Çünkü eminim ki Turgay Ciner eğer ciddi bir bedel ödeyerek Sabah'ın kiracısı değil de sahibi olsaydı bu ekonomik mantığı hiç olmayan çılgınca fiyat indirimini yaparak haksız rekabete yol açamazdı.

Ekonomik mantığının neden olmadığını da aşağıdaki rakamlarla ortaya koymaya çalıştım.

Ciner her gün 33 milyar kaybetmeyi göze aldı
Medya sektöründe rekabet yeniden alevlendi. Ciner Grubu ve Doğan Grubu bir kez daha ipleri gerdi.

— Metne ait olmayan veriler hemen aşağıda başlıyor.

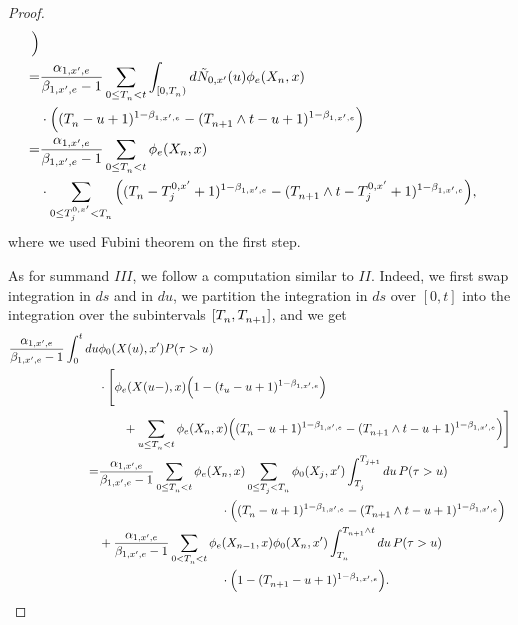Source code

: \documentclass[10pt, article,table]{article}
\begin{document}
\begin{proof}
\begin{equation*}
\begin{split}
 \Big)
 \\
 =&
 \frac{\impCoef_{1,\xone,e}}{\decCoef_{1,\xone,e} - 1}
 \sum_{0\leq \arrivalTimes[]_n < t}
 \int_{[0,\arrivalTimes[]_n)} d\hybridHawkes_{0,\xone}(u)
 \transProb_{e}(\stateVariable_n, x) 
 \\
 &
 \cdot 
 \Big(
 (\arrivalTimes[]_n - u +1)^{1-\decCoef_{1,\xone,e}}
  - (\arrivalTimes[]_{n+1}\wedge t - u +1)^{1-\decCoef_{1,\xone,e}}  
 \Big)
 \\
 =&
 \frac{\impCoef_{1,\xone,e}}{\decCoef_{1,\xone,e} - 1}
 \sum_{0\leq \arrivalTimes[]_n < t}
 \transProb_{e}(\stateVariable_n, x)
 \\
 &
 \cdot
 \sum_{0\leq \arrivalTimes[0,\xone]_j < \arrivalTimes[]_n}  
 \Big(
 (\arrivalTimes[]_n - \arrivalTimes[0,\xone]_j +1)^{1-\decCoef_{1,\xone,e}}
  - (\arrivalTimes[]_{n+1}\wedge t - \arrivalTimes[0,\xone]_j +1)^{1-\decCoef_{1,\xone,e}}  
 \Big),
 \end{split}
\end{equation*}
where we used Fubini theorem on the first step. 

As for summand $III$, we follow a computation similar to $II$. Indeed, we first swap integration in $ds$ and in $du$, we partition the integration in $ds$ over $[0,t]$ into the integration over the subintervals $[\arrivalTimes[]_n , \arrivalTimes[]_{n+1}]$, and we get 
\begin{equation*}
 \begin{split}
   \frac{\impCoef_{1,\xone,e}}{\decCoef_{1,\xone,e} - 1}
   \intzerot du & \transProb_{0}(\stateVariable(u),\xone) \Prob(\terminationTime > u)
   \\
   & \cdot
   \Bigg[
   \transProb_{e}(\stateVariable(u-),x) \Big( 1- (t_u - u +1)^{1-\decCoef_{1,\xone,e}}\Big)
   \\
   & \qquad 
   + \sum_{u\leq \arrivalTimes[]_n < t} \transProb_{e}(\stateVariable_n,x)\Big( (\arrivalTimes[]_n - u +1)^{1-\decCoef_{1,\xone,e}} - (\arrivalTimes[]_{n+1}\wedge t - u +1)^{1-\decCoef_{1,\xone,e}}\Big)
   \Bigg]
   \\
   =&
   \frac{\impCoef_{1,\xone,e}}{\decCoef_{1,\xone,e} - 1}
   \sum_{0\leq \arrivalTimes[]_n < t} \transProb_{e}(\stateVariable_n, x) \sum_{0\leq \arrivalTimes[]_j < \arrivalTimes[]_n} \transProb_{0}(\stateVariable_j, \xone) \int_{\arrivalTimes[]_{j}}^{\arrivalTimes[]_{j+1}}du \, \Prob(\terminationTime>u)
   \\
   & \qquad \qquad \qquad \qquad \qquad \cdot 
   \Big( (\arrivalTimes[]_n - u +1)^{1-\decCoef_{1,\xone,e}} - (\arrivalTimes[]_{n+1}\wedge t - u +1)^{1-\decCoef_{1,\xone,e}}\Big)
   \\
   & + 
   \frac{\impCoef_{1,\xone,e}}{\decCoef_{1,\xone,e} - 1}
   \sum_{0<  \arrivalTimes[]_n < t} \transProb_{e}(\stateVariable_{n-1}, x)  \transProb_{0}(\stateVariable_n, \xone)\int_{\arrivalTimes[]_n}^{\arrivalTimes[]_{n+1}\wedge t} du \, \Prob(\terminationTime>u)
   \\
   & \qquad \qquad \qquad \qquad \qquad \cdot 
   \Big( 1- (\arrivalTimes[]_{n+1} - u +1)^{1-\decCoef_{1,\xone,e}}\Big).
 \end{split}
\end{equation*}
\end{proof}
\end{document}
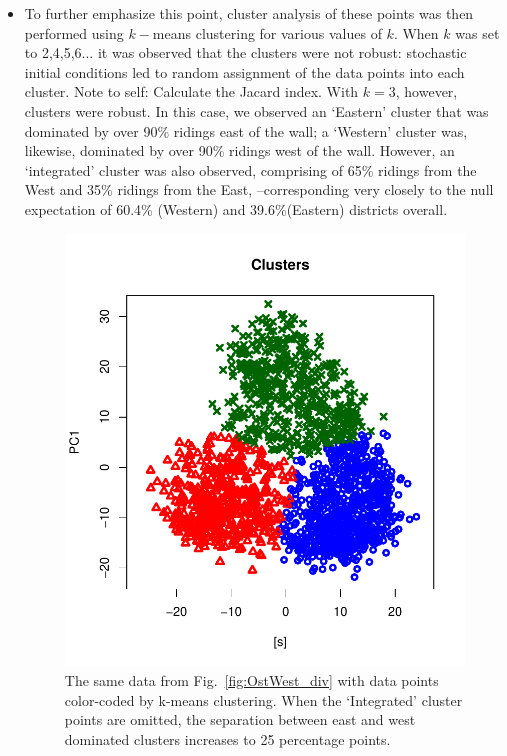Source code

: \documentclass[amsmath,amssymb,nofootinbib,12pt,preprint]{revtex4}
\begin{document}
\begin{itemize}
\item To further emphasize this point, cluster analysis of these points was then performed using $k-$means clustering for various values of $k$. When $k$ was set to 2,4,5,6... it was observed that the clusters were not robust: stochastic initial conditions led to random assignment of the data points into each cluster. {\color{red} Note to self: Calculate the Jacard index.} With $k=3$, however, clusters were robust. In this case, we observed an `Eastern' cluster that was dominated by over 90\% ridings east of the wall; a `Western' cluster was, likewise, dominated by over 90\% ridings west of the wall. However, an `integrated' cluster was also observed, comprising of 65\% ridings from the West and 35\% ridings from the East, \---corresponding very closely to the null expectation of 60.4\% (Western) and 39.6\%(Eastern) districts overall.
\begin{figure}[t]%
\includegraphics[scale=.85]{../figures/clusters_Vote2}%
\caption{The same data from Fig.~\ref{fig:OstWest_div} with data points color-coded by k-means clustering. When the `Integrated' cluster points are omitted, the separation between east and west dominated clusters increases to 25 percentage points. } 
\label{fig:clusters}%
\end{figure}


\end{itemize}
\end{document}
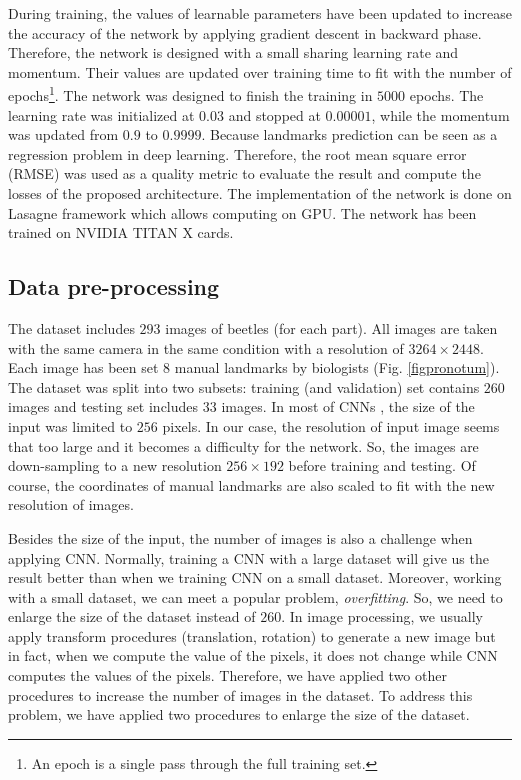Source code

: \documentclass[10pt]{article}
\begin{document}
During training, the values of learnable parameters have been updated to increase the accuracy of the network by applying gradient descent in backward phase. Therefore, the network is designed with a small sharing learning rate and momentum. Their values are updated over training time to fit with the number of epochs\footnote{An epoch is a single pass through the full training set.}. The network was designed to finish the training in $5000$ epochs. The learning rate was initialized at $0.03$ and stopped at $0.00001$, while the momentum was updated from $0.9$ to $0.9999$. 
Because landmarks prediction can be seen as a regression problem in deep learning. Therefore, the root mean square error (RMSE) was used as a quality metric to evaluate the result and compute the losses of the proposed architecture. The implementation of the network is done on Lasagne framework \cite{lasagne} which allows computing on GPU. The network has been trained on NVIDIA TITAN X cards.

\subsection{Data pre-processing}
\label{sec_data}
The dataset includes $293$ images of beetles (for each part). All images are taken with the same camera in the same condition with a resolution of $3264 \times 2448$. Each image has been set $8$ manual landmarks by biologists (Fig. \ref{figpronotum}). The dataset was split into two subsets: training (and validation) set contains $260$ images and testing set includes $33$ images. In most of CNNs \cite{lecun2010convolutional, sun2013deep,  krizhevsky2012imagenet, cintas2016automatic}, the size of the input was limited to $256$ pixels. In our case, the resolution of input image seems that too large and it becomes a difficulty for the network. So, the images are down-sampling to a new resolution $256 \times 192$ before training and testing. Of course, the coordinates of manual landmarks are also scaled to fit with the new resolution of images.

Besides the size of the input, the number of images is also a challenge when applying CNN. Normally, training a CNN with a large dataset will give us the result better than when we training CNN on a small dataset. Moreover, working with a small dataset, we can meet a popular problem, \textit{overfitting}. So, we need to enlarge the size of the dataset instead of $260$. In image processing, we usually apply transform procedures (translation, rotation) to generate a new image but in fact, when we compute the value of the pixels, it does not change while CNN computes the values of the pixels. Therefore, we have applied two other procedures to increase the number of images in the dataset. To address this problem, we have applied two procedures to enlarge the size of the dataset.
\end{document}
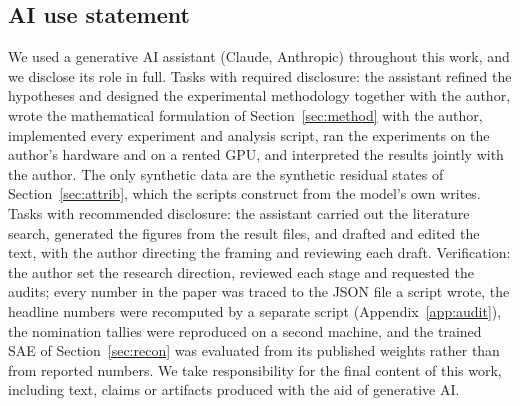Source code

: \subsection*{AI use statement}
We used a generative AI assistant (Claude, Anthropic) throughout this work, and we disclose its role in full. Tasks with required disclosure: the assistant refined the hypotheses and designed the experimental methodology together with the author, wrote the mathematical formulation of Section~\ref{sec:method} with the author, implemented every experiment and analysis script, ran the experiments on the author's hardware and on a rented GPU, and interpreted the results jointly with the author. The only synthetic data are the synthetic residual states of Section~\ref{sec:attrib}, which the scripts construct from the model's own writes. Tasks with recommended disclosure: the assistant carried out the literature search, generated the figures from the result files, and drafted and edited the text, with the author directing the framing and reviewing each draft. Verification: the author set the research direction, reviewed each stage and requested the audits; every number in the paper was traced to the JSON file a script wrote, the headline numbers were recomputed by a separate script (Appendix~\ref{app:audit}), the nomination tallies were reproduced on a second machine, and the trained SAE of Section~\ref{sec:recon} was evaluated from its published weights rather than from reported numbers. We take responsibility for the final content of this work, including text, claims or artifacts produced with the aid of generative AI.

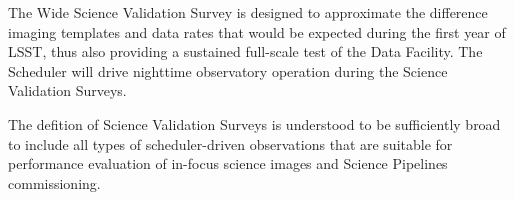 
The Wide Science Validation Survey is designed to approximate the difference imaging templates and data rates that would be expected during the first year of LSST, thus also providing a sustained full-scale test of the Data Facility.
The Scheduler will drive nighttime observatory operation during the Science Validation Surveys.

The defition of Science Validation Surveys is understood to be sufficiently broad to include all types of scheduler-driven observations that are suitable for performance evaluation of in-focus science images and Science Pipelines commissioning.





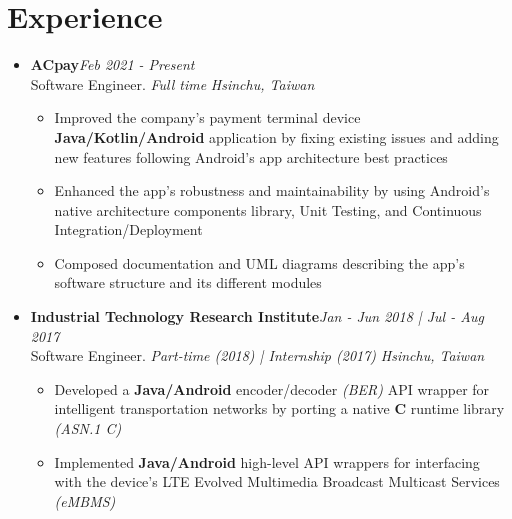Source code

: \section{\sectionheading Experience}

\begin{itemize}[leftmargin=0pt, label={}]%

\item{
{\sectionheading\large{\textbf{ACpay}}}\hfill {\sectionheading\small{\textit{Feb 2021 - Present}}}\\
{\sectionheading\small{Software Engineer. \textit{Full time}}}\hfill
{\sectionheading\small{\textit{Hsinchu, Taiwan}}}

    \vspace{-6pt}
    \begin{itemize}[label=\textbullet, leftmargin=*, noitemsep]
        \item{Improved the company's payment terminal device \textbf{Java/Kotlin/Android} application by fixing existing issues and adding new features following Android's app architecture best practices}
        \item{Enhanced the app's robustness and maintainability by using Android's native architecture components library, Unit Testing, and Continuous Integration/Deployment}
        \item{Composed documentation and UML diagrams describing the app's software structure and its different modules}
    \end{itemize}
}

\item{
{\sectionheading\large{\textbf{Industrial Technology Research Institute}}}\hfill {\sectionheading\small{\textit{Jan - Jun 2018 | Jul - Aug 2017}}}\\
{\sectionheading\small{Software Engineer. \textit{Part-time (2018) | Internship (2017)}}}\hfill
{\sectionheading\small{\textit{Hsinchu, Taiwan}}}

    \vspace{-6pt}
    \begin{itemize}[label=\textbullet, leftmargin=*, noitemsep]
        \item{Developed a \textbf{Java/Android} encoder/decoder \textit{(BER)} API wrapper for intelligent transportation networks by porting a native \textbf{C} runtime library \textit{(ASN.1 C)}}
        \item{Implemented \textbf{Java/Android} high-level API wrappers for interfacing with the device's LTE Evolved Multimedia Broadcast Multicast Services \textit{(eMBMS)}}
    \end{itemize}
}


\end{itemize}
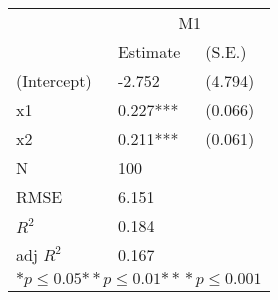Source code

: \begin{tabular}{*{3}{l}}
\hline
                  & \multicolumn{2}{c}{M1}   \tabularnewline
                   &Estimate  &(S.E.)  \tabularnewline
 \hline
 \hline
   (Intercept)     &-2.752   &   (4.794) \tabularnewline
   x1              &0.227***   &   (0.066) \tabularnewline
   x2              &0.211***   &   (0.061) \tabularnewline
 \hline
 N                 &100       &        \tabularnewline
 RMSE             &6.151         & \tabularnewline
 $R^2$             &0.184         & \tabularnewline
 adj $R^2$         &0.167         & \tabularnewline
 \hline
\hline
 
 \multicolumn{3}{c}{${*  p}\le 0.05$${*\!\!*  p}\le 0.01$${*\!\!*\!\!*  p}\le 0.001$}\tabularnewline
 \end{tabular}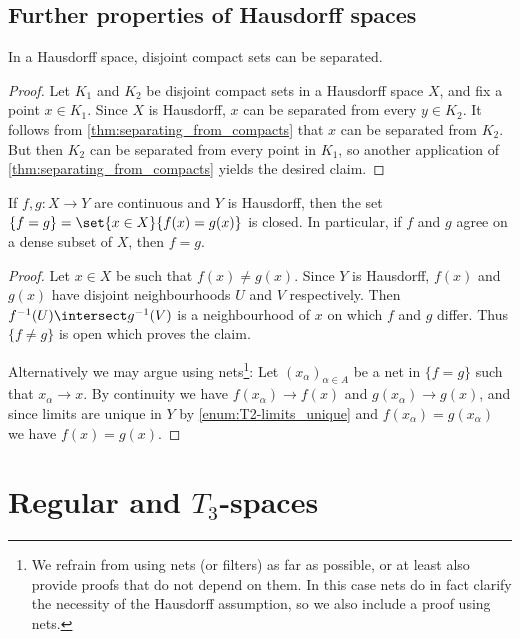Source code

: \documentclass[article, a4paper, 11pt, oneside]{memoir}
\numberwithin{equation}{chapter}
\newcommand{\preim}{^{-1}}
\begin{document}
\section{Further properties of Hausdorff spaces}

\begin{proposition}
    \label{thm:Hausdorff-separate-compacts}
    In a Hausdorff space, disjoint compact sets can be separated.
\end{proposition}

\begin{proof}
    Let $K_1$ and $K_2$ be disjoint compact sets in a Hausdorff space $X$, and fix a point $x \in K_1$. Since $X$ is Hausdorff, $x$ can be separated from every $y \in K_2$. It follows from \cref{thm:separating_from_compacts} that $x$ can be separated from $K_2$. But then $K_2$ can be separated from every point in $K_1$, so another application of \cref{thm:separating_from_compacts} yields the desired claim.
\end{proof}


\begin{proposition}
    If $f,g \colon X \to Y$ are continuous and $Y$ is Hausdorff, then the set $\{f = g\} = \set{x \in X}{f(x) = g(x)}$ is closed. In particular, if $f$ and $g$ agree on a dense subset of $X$, then $f = g$.
\end{proposition}

\begin{proof}
    Let $x \in X$ be such that $f(x) \neq g(x)$. Since $Y$ is Hausdorff, $f(x)$ and $g(x)$ have disjoint neighbourhoods $U$ and $V$ respectively. Then $f\preim(U) \intersect g\preim(V)$ is a neighbourhood of $x$ on which $f$ and $g$ differ. Thus $\{f \neq g\}$ is open which proves the claim.

    Alternatively we may argue using nets\footnote{We refrain from using nets (or filters) as far as possible, or at least also provide proofs that do not depend on them. In this case nets do in fact clarify the necessity of the Hausdorff assumption, so we also include a proof using nets.}: Let $(x_\alpha)_{\alpha \in A}$ be a net in $\{f = g\}$ such that $x_\alpha \to x$. By continuity we have $f(x_\alpha) \to f(x)$ and $g(x_\alpha) \to g(x)$, and since limits are unique in $Y$ by \cref{enum:T2-limits_unique} and $f(x_\alpha) = g(x_\alpha)$ we have $f(x) = g(x)$.
\end{proof}



\chapter[Regular and T3-spaces][Regular and $T_3$-spaces]{Regular and $T_3$-spaces}
\end{document}
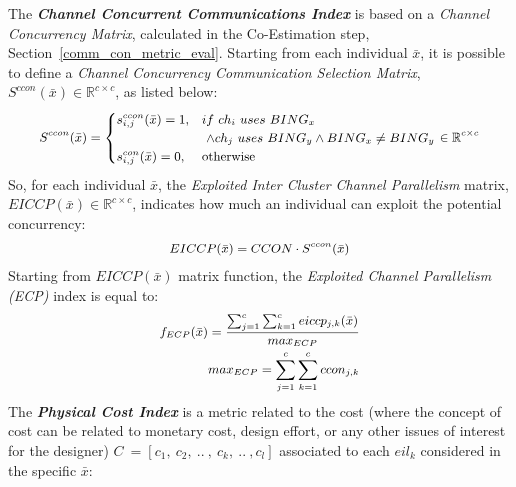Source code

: %
The \textbf{\textit{Channel Concurrent Communications Index}} is based on a \textit{Channel Concurrency Matrix}, calculated in the Co-Estimation step, Section~\ref{comm_con_metric_eval}. Starting from each individual $\bar x$, it is possible to define a \textit{Channel Concurrency Communication Selection Matrix}, $S^{ccon}(\bar x) \in \mathbb{R}^{c \times c}$, as listed below:
%
\begin{equation} \label{eq5_ch}
\small
\begin{aligned}
S^{ccon}(\bar x) = \begin{cases}
    s^{ccon}_{i,j}(\bar x) = 1, & if \ ch_{i} \ {uses} \ BING_{x} \\
    & \ \land ch_{j} \ {uses} \ BING_{y} \land BING_{x} \neq BING_{y}\\
    s^{con}_{i,j}(\bar x) = 0, & \text{otherwise}
\end{cases} \in \mathbb{R}^{c \times c}
\end{aligned}
\end{equation}
%
So, for each individual $\bar x$, the \textit{Exploited Inter Cluster Channel Parallelism} matrix, $EICCP(\bar x) \in \mathbb{R}^{c \times c}$, indicates how much an individual can exploit the potential concurrency:
%
\begin{equation} \label{eq6_ch}
\small
\begin{aligned}
EICCP(\bar x) = CCON \cdot S^{ccon}(\bar x)
\end{aligned}
\end{equation}
%
Starting from $EICCP(\bar x)$ matrix function, the \textit{Exploited Channel Parallelism (ECP)} index is equal to:
%
\begin{equation} \label{eq7_ch}
\small
\begin{aligned}
f_{ECP}(\bar x) &= \frac{\sum^c_{j=1}\sum^c_{k=1}{eiccp_{j,k}}(\bar x)}{max_{ECP}} \\
&max_{ECP} = \sum^c_{j=1}\sum^c_{k=1}ccon_{j,k} 
\end{aligned}
\end{equation}
%
%
%
The \textbf{\textit{Physical Cost Index}} is a metric related to the cost (where the concept of cost can be related to monetary cost, design effort, or any other issues of interest for the designer) $C \ =[c_{1}, \ c_{2}, \ .. \ , \ c_{k}, \ .. \ , c_{l}]$ associated to each \textit{$eil_{k}$} considered in the specific \textit{$\bar x$}:
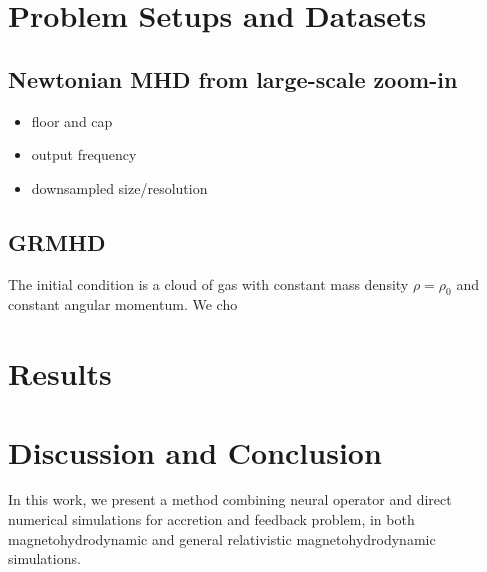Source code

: \documentclass[%
 reprint,
 superscriptaddress,
 amsmath,amssymb,
 nofootinbib,
 prd,
]{revtex4-2}
\newcommand{\hyw}[1]{{\color{red}{[{#1}]}}}
\newcommand{\hywcom}[1]{{\color{purple}{[HYW: #1]}}}
\begin{document}
\section{Problem Setups and Datasets}
\label{sec:setup}

\subsection{Newtonian MHD from large-scale zoom-in}

\begin{itemize}
    \item floor and cap
    \item output frequency
    \item downsampled size/resolution
\end{itemize}

\subsection{GRMHD}
The initial condition is a cloud of gas with constant mass density $\rho=\rho_0$ and constant angular momentum. We cho






\section{Results}
\label{sec:results}



\section{Discussion and Conclusion}
\label{sec:conclusion}

\hywcom{Conclusions.}
In this work, we present a method combining neural operator and direct numerical simulations for accretion and feedback problem, in both magnetohydrodynamic and general relativistic magnetohydrodynamic simulations.
\end{document}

Bu yüksek gerilimin altında ağırlıklı iki neden var. Birincisi Ciner Grubu'nun kiracısı olduğu Sabah Gazetesi ve ATV'nin sahipliği konusunun, önümüzdeki günlerde yeni gelişmelere gebe olması. İkincisi ise yine Sabah Gazetesi'nin tiraj açısından önlenemeyen kan kaybı...

Medyada savaşın ilk belirtisi Ciner Grubu'nun gazetesi Sabah'in tiraj kaygısıyla hafta içi fiyatını 350 bin liradan 250 bin liraya çekmesiydi.

Doğan Grubu bu hamleye, karşı hamle ile cevap vermekte gecikmedi. Sabah'ın fiyatını ucuzlatarak BÎAK raporlarına göre Posta'nın ağırlıklı olarak gazete satışı gerçekleştirdiği C 2 ve D-E gelir grubunu hedef aldığını gören Doğan Grubu da Posta'nın fiyatında gözükara bir indirime gitti. Posta'nın fiyatı, maliyet hesabı bir kenara itilerek 250 bin liradan 150 bin liraya çekildi.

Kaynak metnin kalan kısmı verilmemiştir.